Questo frutto solare è stato usato – sia crudo che cotto nelle zuppe – come un galattogogo nelle culture asiatiche per secoli, anche se solo recentemente è stato studiato, scrive Simpson. Ancora non sappiamo esattamente se, perché o come la papaia aumenti la disponibilità di latte materno.
Come usarlo: Mangiare la papaia cruda con yogurt, cereali e altra frutta. È molto buona nelle zuppe di ispirazione thailandese, nelle insalate e nei piatti di pasta.

Altri alimenti che hanno il potenziale di aumentare la produzione di latte materno:

Aneto
Albicocche
Asparagi
Aglio
Barbabietole rosse
Semi di sesamo
Semi di papavero
Semi di cumino
Semi di anice
Semi di coriandolo
3 alimenti antilactogeni

E ‘tutto bene e buono a notare tutti gli alimenti che possono contribuire ad aumentare la produzione di latte, ma vale anche la pena di conoscere la breve lista di elementi considerati antilactogenici piante, erbe e farmaci che possono diminuire la fornitura di latte.

1. Alcol

Forse vi è stato consigliato di bere una birra prima di allattare per rilassarvi, aiutare a portare il latte e migliorare la qualità e la quantità del latte. Tuttavia, Simpson avverte che l’alcol “può bloccare il rilascio di ossitocina, che si traduce in… una diminuzione del numero di delusioni che una madre che allatta avrà in una seduta”. Non fatevi prendere dal panico, un bicchiere di vino occasionale non prosciugherà la vostra offerta – Simpson mette in guardia contro il consumo cronico e a lungo termine di alcolici o anche una notte di bevute pesanti, che notoriamente si traduce in un rapido calo dell’offerta.
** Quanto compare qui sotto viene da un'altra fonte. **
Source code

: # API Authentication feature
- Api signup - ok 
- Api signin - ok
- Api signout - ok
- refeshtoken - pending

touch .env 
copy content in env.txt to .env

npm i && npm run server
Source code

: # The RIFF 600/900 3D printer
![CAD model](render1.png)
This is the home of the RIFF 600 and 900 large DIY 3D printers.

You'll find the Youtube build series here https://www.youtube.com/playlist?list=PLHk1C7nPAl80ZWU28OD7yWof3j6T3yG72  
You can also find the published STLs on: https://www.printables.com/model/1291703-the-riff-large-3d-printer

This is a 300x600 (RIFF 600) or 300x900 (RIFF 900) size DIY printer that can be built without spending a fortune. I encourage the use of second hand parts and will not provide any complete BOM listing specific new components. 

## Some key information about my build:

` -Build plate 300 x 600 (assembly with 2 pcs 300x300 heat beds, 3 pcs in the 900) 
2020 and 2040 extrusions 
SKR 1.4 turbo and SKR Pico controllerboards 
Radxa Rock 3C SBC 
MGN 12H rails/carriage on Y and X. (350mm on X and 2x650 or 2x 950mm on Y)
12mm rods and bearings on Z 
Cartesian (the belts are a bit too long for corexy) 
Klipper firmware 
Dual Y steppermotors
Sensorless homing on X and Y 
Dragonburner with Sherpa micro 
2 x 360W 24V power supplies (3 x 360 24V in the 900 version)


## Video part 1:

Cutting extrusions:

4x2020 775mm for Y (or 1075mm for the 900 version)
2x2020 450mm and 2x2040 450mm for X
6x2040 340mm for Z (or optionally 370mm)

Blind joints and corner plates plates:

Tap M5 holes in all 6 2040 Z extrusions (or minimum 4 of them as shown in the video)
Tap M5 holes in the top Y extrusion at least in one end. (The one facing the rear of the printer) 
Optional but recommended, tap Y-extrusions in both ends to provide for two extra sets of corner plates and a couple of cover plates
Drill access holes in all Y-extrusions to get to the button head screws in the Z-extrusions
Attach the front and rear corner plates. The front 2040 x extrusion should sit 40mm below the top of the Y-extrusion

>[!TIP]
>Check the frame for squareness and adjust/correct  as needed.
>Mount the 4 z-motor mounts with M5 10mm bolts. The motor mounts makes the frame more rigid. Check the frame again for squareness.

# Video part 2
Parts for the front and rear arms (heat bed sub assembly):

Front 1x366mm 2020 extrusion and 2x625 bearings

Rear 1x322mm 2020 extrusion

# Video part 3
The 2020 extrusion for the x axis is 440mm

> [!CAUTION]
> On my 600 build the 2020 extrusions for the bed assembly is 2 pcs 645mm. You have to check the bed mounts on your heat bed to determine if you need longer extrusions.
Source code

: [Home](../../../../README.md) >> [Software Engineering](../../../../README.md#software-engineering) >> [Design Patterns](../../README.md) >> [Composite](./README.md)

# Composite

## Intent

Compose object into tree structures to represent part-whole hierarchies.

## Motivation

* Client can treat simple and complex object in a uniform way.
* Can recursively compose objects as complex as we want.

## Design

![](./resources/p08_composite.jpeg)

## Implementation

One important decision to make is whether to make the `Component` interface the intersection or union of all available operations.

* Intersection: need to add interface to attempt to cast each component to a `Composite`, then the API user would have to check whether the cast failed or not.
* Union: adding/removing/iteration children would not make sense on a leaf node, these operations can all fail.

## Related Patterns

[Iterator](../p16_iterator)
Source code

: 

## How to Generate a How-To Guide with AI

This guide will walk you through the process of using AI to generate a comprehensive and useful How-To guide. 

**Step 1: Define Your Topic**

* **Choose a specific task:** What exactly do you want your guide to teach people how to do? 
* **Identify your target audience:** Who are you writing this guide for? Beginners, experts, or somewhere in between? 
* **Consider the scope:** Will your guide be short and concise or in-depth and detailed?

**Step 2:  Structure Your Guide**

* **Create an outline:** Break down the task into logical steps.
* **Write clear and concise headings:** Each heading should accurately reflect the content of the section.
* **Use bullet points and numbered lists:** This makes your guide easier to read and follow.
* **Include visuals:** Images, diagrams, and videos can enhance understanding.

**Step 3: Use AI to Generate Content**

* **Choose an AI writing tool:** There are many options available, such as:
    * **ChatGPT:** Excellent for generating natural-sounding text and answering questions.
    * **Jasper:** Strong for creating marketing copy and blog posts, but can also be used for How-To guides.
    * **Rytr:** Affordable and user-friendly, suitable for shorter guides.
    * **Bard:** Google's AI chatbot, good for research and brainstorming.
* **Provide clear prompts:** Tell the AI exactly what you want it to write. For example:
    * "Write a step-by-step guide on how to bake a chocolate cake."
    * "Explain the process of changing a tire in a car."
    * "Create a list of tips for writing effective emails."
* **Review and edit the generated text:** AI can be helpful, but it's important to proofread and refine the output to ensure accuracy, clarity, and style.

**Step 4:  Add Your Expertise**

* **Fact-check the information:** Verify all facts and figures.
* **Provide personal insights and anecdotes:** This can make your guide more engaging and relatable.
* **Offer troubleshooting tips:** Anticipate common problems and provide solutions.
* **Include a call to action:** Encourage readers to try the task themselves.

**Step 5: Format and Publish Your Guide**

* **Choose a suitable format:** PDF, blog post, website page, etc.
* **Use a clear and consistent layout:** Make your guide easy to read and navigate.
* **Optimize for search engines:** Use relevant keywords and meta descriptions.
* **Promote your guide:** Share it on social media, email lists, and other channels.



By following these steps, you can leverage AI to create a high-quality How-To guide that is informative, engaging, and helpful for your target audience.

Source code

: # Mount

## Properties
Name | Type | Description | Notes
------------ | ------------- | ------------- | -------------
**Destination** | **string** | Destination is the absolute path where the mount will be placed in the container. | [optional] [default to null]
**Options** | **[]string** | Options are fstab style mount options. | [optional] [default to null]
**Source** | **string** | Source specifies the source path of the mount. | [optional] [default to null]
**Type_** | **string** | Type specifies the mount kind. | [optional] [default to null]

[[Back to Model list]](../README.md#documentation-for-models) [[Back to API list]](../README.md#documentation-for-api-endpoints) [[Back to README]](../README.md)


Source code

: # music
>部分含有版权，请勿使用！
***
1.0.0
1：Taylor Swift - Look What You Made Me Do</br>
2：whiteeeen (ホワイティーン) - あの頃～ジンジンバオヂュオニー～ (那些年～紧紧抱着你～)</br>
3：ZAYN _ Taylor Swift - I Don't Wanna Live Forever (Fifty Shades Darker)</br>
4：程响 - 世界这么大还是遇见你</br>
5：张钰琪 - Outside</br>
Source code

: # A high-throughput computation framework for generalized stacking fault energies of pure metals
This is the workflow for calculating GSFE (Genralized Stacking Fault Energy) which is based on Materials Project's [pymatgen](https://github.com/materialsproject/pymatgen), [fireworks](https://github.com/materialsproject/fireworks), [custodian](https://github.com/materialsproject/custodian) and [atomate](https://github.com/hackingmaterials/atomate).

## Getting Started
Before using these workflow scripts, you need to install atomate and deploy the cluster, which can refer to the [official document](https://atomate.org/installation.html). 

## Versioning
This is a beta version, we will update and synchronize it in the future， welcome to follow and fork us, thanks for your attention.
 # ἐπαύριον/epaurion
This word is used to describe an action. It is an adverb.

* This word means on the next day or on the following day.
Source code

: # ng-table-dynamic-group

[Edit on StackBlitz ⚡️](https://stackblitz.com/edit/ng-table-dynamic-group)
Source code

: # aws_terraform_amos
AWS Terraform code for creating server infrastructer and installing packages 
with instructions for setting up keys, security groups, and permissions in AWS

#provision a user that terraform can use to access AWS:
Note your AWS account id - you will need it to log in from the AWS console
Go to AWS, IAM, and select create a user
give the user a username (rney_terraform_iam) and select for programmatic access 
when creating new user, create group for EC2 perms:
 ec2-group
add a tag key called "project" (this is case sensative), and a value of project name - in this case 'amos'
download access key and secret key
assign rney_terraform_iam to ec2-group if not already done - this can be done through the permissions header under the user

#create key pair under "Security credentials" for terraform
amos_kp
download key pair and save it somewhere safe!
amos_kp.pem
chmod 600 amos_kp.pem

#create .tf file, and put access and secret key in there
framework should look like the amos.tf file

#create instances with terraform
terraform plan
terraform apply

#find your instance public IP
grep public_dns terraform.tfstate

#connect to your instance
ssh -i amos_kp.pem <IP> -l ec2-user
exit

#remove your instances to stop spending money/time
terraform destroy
2. Salvia, prezzemolo, menta piperita e mentolo

Si dovrebbero consumare grandi quantità di una qualsiasi di queste erbe per vedere un effetto sulla fornitura di latte, scrive Simpson, ma tenete presente che la salvia viene usata liberamente negli arrosti e nei pasti delle vacanze, il prezzemolo viene diffuso liberamente attraverso insalate come il tabbouleh, e la menta piperita si trova spesso in tè, gomme e caramelle.

3. Chasteberry

Disponibile sotto forma di integratore, il castagno può già sembrare familiare – è un trattamento comune per i sintomi della sindrome premestruale, l’endometriosi e la menopausa. È anche spesso consigliato alle madri che allattano al seno che hanno un gonfiore e un ingorgo doloroso. “Tuttavia, la mora di castagno… agisce direttamente sulle ghiandole pituitarie e inibisce la secrezione di prolattina”, scrive Simpson. Quando i livelli di prolattina si abbassano, la fornitura di latte tipicamente si accumula con essa, continua. La curcuma, d’altra parte, è un’erba che può aiutare l’infiammazione dovuta all’ingorgo senza influenzare l’allattamento al seno. Oppure si può provare con le buone vecchie foglie di cavolo.